GAIAtheCHEERLEADER wrote:Correlation =/= Causation.
I sincerely doubt the name made a difference in your friend's application. I know plenty of AAs with the last name of Smith, Jones etc. didn't write a DS, and the boost was still apparent. The boost is based purely on how you self-identify on your app...a DS is always credited, though. Why not exhaust all the avenues in which to present yourself to the adcomms?
Thanks for that tip on logic. African-Americans in general are not easily identifiable by name alone. So like you said, there are plenty black guys named John Smith, or Carl Jones.
However the same doesn't apply to Mexican-Americans in general. Most Mexican-Americans have Hispanic names. Rarely you will see a Jose Jones, or Juan Smith.
So if an adcomm sees an application with a box checked AA and the persons name is John Smith, it doesn't really matter because most black people don't have African names per se.
But if an adcomm sees an application with a box checked Mexican-American, and a name like John Smith, then they are probably going to be a bit suspicious.
lonerightly wrote:Is your last name Hispanic sounding? I have a pretty good friend from UG who applied this year, and is also half-mexican but his last name is Scottish (dad is white) and he received little to no boost at all. His numbers were right around yours slightly lower LSAT (169.)

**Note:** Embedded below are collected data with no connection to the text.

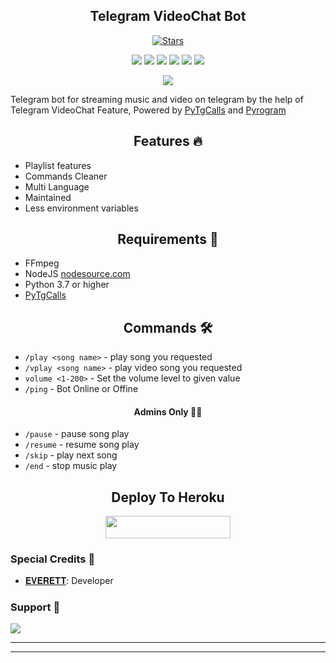 <h2 align="center">Telegram VideoChat Bot</h2>
<p>

<p align="center">
    <a href="https://github.com/kkverma25/BabyGirlMusic/stargazers"><img src="https://img.shields.io/github/stars/kkverma25/BabyGirlMusic?label=Stars&style=flat-square&logo=github&color=F10070" alt="Stars" /></a>
</p>
<p align="center">
    <a href="https://github.com/kkverma25/BabyGirlMusic"> <img src="https://img.shields.io/github/repo-size/kkverma25/BabyGirlMusic?color=orange&logo=github&logoColor=green&style=for-the-badge" /></a>
    <a href="https://github.com/kkverma25/BabyGirlMusic/commits/AnonymousBoy1025"> <img src="https://img.shields.io/github/last-commit/kkverma25/BabyGirlMusic?color=blue&logo=github&logoColor=green&style=for-the-badge" /></a>
    <a href="https://github.com/kkverma25/BabyGirlMusic/graphs/commit-activity" alt="Maintenance"> <img src="https://img.shields.io/badge/Maintained%3F-yes-red.svg?style=flat-square" /></a>
    <a href="https://github.com/kkverma25/BabyGirlMusic/issues"> <img src="https://img.shields.io/github/issues/kkverma25/BabyGirlMusic?color=blueviolet&logo=github&logoColor=green&style=for-the-badge" /></a>
    <a href="https://github.com/kkverma25/BabyGirlMusic/network/members"> <img src="https://img.shields.io/github/forks/kkverma25/BabyGirlMusic?color=red&logo=github&logoColor=green&style=for-the-badge" /></a>  
    <a href="https://pypi.org/project/Pyrogram/"> <img src="https://img.shields.io/pypi/v/pyrogram?color=yellow&label=pyrogram&logo=python&logoColor=green&style=for-the-badge" /></a>
</p>

<p align="center"><a href="https://t.me/about_everett"><img src="https://telegra.ph/file/4a03836c010095a348667.jpg"></a></p>

Telegram bot for streaming music and video on telegram by the help of Telegram VideoChat Feature, 
Powered by <a href="https://github.com/pytgcalls/pytgcalls">PyTgCalls</a>
and <a href="https://github.com/pyrogram/pyrogram">Pyrogram</a>
</p>

<h2 align="center"> Features 🔥 </h2> 
<ul>
    <li>Playlist features</li>
    <li>Commands Cleaner</li>
    <li>Multi Language</li>
    <li>Maintained</li>
    <li>Less environment variables</li>
</ul>

<h2 align="center"> Requirements 📝 </h2>

- FFmpeg
- NodeJS [nodesource.com](https://nodesource.com/)
- Python 3.7 or higher
- [PyTgCalls](https://github.com/pytgcalls/pytgcalls)

<h2 align="center"> Commands 🛠 </h2>

- `/play <song name>` - play song you requested
- `/vplay <song name>` - play video song you requested
- `volume <1-200>` - Set the volume level to given value
- `/ping` - Bot Online or Offine

<h4 align="center"> Admins Only 👷‍♂️ </h4>

- `/pause` - pause song play
- `/resume` - resume song play
- `/skip` - play next song
- `/end` - stop music play

<h2 align="center"> Deploy To Heroku </h2>
<p align="center"><a href="https://heroku.com/deploy?template=https://github.com/kkverma25/BabyGirlMusic"> <img src="https://img.shields.io/badge/Deploy%20To%20Heroku-black?style=for-the-badge&logo=heroku" width="200" height="35.45"/></a></p>

### Special Credits 💖
- [𝐄𝐕𝐄𝐑𝐄𝐓𝐓](https://github.com/kkverma25): Developer

### Support 🎑
<a href="https://telegram.me/DevilsHeavenMF"><img src="https://img.shields.io/badge/-DevilsHeavenMF-blue.svg?style=for-the-badge&logo=Telegram"></a>

------------------------------------------------
-------------------------------------------------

I'd say you have a good chance at most places as is, but an even better chance if they think you are a URM. Although I have my doubts if you don't really have ties to the community and it shows in your DS then you might end up like my friend, unless your last name is Gonzalez or Perez or something like that.
No, my Mexican blood is from my mother's side, and my mom took my dad's last name and of course I received that last name as well.
Do you know what boxes he checked and if he wrote a DS?
I didn't say I don't really have ties to the community. I do, but they're not super strong, mainly family ties. I'm not extremely actively involved or anything. I just got an internship this summer though that is with a PI law firm that provides low income, primarily Mexican-American families with legal assistance, and is also staffed mainly by Mexican-Americans. Hopefully this will show some activity in the Mexican-American community, we'll see if it helps.
Anyways, thanks for the input.
Yeah he checked the box, only the Mexican-American box. He wrote a DS but he doesn't really have a cultural connection. Mom immigrated here but went to HS here and everyone speaks English. He doesn't even speak Spanish. So although he wrote a DS I don't know how much it helped if at all considering there really isn't a lot of substance to it. He said himself that he never faced the same discrimination other Mexican-Americans faced, when it came to language, poverty, etc that other first generation kids did.
So it might not be the same for you but, I think if you are honest you should get a boost relatively to how you self-identify.